§ **What you will do**
Among the lines below, list those containing the string "figure".

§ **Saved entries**
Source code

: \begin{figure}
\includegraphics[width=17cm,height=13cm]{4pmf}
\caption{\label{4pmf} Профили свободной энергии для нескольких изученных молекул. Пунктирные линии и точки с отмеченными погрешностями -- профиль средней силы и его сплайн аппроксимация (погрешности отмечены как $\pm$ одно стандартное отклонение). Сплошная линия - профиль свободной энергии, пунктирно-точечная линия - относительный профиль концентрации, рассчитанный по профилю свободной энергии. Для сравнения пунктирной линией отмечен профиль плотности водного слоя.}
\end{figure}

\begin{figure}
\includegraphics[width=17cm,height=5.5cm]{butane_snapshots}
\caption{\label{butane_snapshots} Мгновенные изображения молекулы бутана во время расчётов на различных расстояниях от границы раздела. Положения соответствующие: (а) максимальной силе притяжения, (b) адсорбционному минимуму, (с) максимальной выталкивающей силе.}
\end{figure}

...

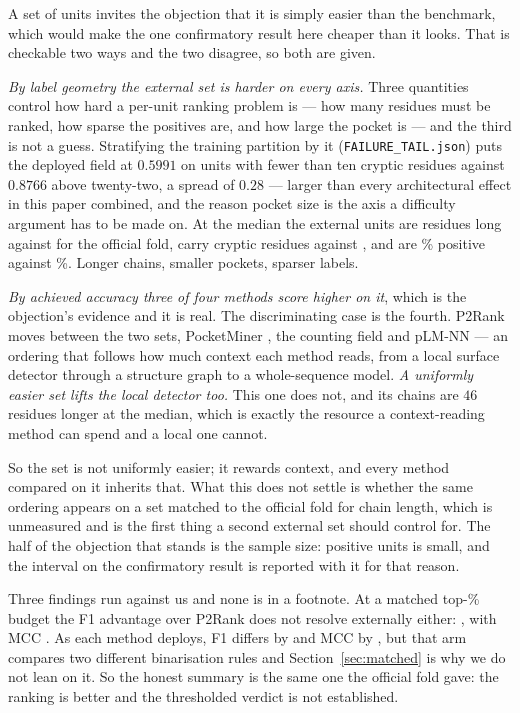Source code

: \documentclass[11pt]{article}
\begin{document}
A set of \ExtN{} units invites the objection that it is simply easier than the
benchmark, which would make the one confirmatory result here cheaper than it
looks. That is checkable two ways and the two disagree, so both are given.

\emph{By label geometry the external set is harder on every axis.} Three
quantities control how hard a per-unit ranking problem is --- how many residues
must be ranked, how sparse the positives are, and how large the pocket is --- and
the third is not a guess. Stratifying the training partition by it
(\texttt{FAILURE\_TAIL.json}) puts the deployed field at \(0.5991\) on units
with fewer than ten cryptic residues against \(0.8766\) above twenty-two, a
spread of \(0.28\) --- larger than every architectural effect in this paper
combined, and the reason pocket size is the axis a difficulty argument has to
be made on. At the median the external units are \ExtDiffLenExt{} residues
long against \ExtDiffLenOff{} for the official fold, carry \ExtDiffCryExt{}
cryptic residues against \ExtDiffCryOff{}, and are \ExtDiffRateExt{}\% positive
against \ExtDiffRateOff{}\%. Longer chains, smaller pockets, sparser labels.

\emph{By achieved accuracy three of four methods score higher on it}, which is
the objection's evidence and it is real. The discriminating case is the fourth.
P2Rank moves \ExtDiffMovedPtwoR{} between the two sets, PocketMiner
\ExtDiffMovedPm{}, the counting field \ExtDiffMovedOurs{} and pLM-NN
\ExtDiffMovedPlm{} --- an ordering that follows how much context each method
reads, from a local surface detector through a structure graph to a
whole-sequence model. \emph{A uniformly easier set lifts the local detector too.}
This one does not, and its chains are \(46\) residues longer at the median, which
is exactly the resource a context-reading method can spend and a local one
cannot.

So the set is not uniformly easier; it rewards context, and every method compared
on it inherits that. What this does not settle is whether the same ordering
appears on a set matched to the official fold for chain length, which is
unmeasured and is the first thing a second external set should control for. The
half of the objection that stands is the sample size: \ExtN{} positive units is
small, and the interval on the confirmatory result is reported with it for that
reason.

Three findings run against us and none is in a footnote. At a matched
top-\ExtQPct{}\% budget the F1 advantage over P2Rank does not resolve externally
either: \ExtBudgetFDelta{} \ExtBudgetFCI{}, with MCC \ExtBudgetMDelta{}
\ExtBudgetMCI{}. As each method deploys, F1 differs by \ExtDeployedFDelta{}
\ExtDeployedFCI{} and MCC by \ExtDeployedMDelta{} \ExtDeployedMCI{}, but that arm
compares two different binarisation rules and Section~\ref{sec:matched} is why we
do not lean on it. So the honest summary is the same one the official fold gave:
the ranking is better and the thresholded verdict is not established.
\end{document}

* * *

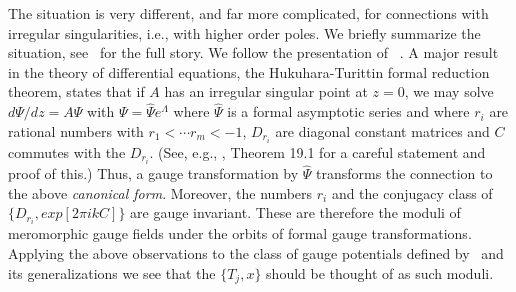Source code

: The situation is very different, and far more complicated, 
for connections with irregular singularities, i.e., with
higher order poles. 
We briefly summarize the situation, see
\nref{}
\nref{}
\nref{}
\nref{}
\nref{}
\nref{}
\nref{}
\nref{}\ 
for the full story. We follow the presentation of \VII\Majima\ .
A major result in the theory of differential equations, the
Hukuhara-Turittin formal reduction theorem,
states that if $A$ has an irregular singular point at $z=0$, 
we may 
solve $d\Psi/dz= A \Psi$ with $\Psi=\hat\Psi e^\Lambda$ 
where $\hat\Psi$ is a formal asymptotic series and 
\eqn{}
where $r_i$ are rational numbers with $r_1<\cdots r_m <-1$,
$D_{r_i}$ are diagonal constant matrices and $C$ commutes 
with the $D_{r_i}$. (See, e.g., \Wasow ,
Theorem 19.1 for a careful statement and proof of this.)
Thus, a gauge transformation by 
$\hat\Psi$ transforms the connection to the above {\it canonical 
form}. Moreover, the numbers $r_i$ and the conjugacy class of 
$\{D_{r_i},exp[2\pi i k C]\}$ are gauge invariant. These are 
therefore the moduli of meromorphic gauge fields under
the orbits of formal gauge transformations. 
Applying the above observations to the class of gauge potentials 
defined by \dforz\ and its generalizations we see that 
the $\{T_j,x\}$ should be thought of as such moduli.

§ **Answer box**
: \begin{figure}
\end{figure}
\begin{figure}
\end{figure}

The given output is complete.